Productivity growth is nothing short of the bedrock of progress—in the long run, creating more with the same amount of labor is the only way to durably increase wages, consumption, and society’s overall prosperity. That makes it such a historic achievement that American economic output per hour worked has risen 8.9% over the last five years—faster than the five years prior or any point in the 2010s—in spite of the COVID-19 pandemic. The already-great productivity recovery we had going into this year got a major upward revision from recent updates to GDP data, and preliminary estimates suggest they’ll get another boost as job growth will likely be revised down significantly at the start of next year.

That success is all the more remarkable compared to the dismal productivity numbers seen across many of America’s peer nations and how long it took US productivity growth to sustainably recover from the Great Recession. Since late 2019, the US has seen more than double the productivity growth of the next-fastest major comparable economy, building on an already significant lead it built up in the years before COVID. Plus, unlike the 2nd-place UK, the US has achieved this while increasing overall employment levels instead of leaving less-productive workers out of a job.
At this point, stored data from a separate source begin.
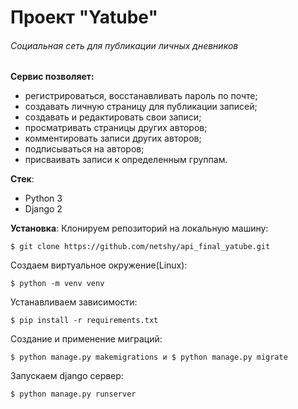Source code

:# Проект "Yatube"
###### Cоциальная сеть для публикации личных дневников

**Сервис позволяет:**
- регистрироваться, восстанавливать пароль по почте;
- создавать личную страницу для публикации записей;
- создавать и редактировать свои записи;
- просматривать страницы других авторов;
- комментировать записи других авторов;
- подписываться на авторов;
- присваивать записи к определенным группам.

**Cтек**:
- Python 3
- Django 2
   
**Установка**:
Клонируем репозиторий на локальную машину:

`$ git clone https://github.com/netshy/api_final_yatube.git`

Создаем виртуальное окружение(Linux):

`$ python -m venv venv`

Устанавливаем зависимости:

`$ pip install -r requirements.txt`

Создание и применение миграций:

`$ python manage.py makemigrations и $ python manage.py migrate`

Запускаем django сервер:

`$ python manage.py runserver`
Historically, spurts of productivity growth are most concentrated in the manufacturing sector and manifest only slowly in services—in the classic example, it is hard for barbers to get faster at giving haircuts even as razor manufacturers rapidly get more productive. However, the endemic problems with American industry has meant that manufacturing productivity remains stagnant even amidst heavy government emphasis on industrial policy over the last four years. Thus, the nation’s recent productivity boom comes almost entirely from the service sector—cooks, programmers, drivers, nurses, bankers, teachers, cleaners, managers, caregivers, and more have all gotten significantly more efficient at their jobs over the last four years, with the gains in some subsectors being historically unprecedented in both speed and scale.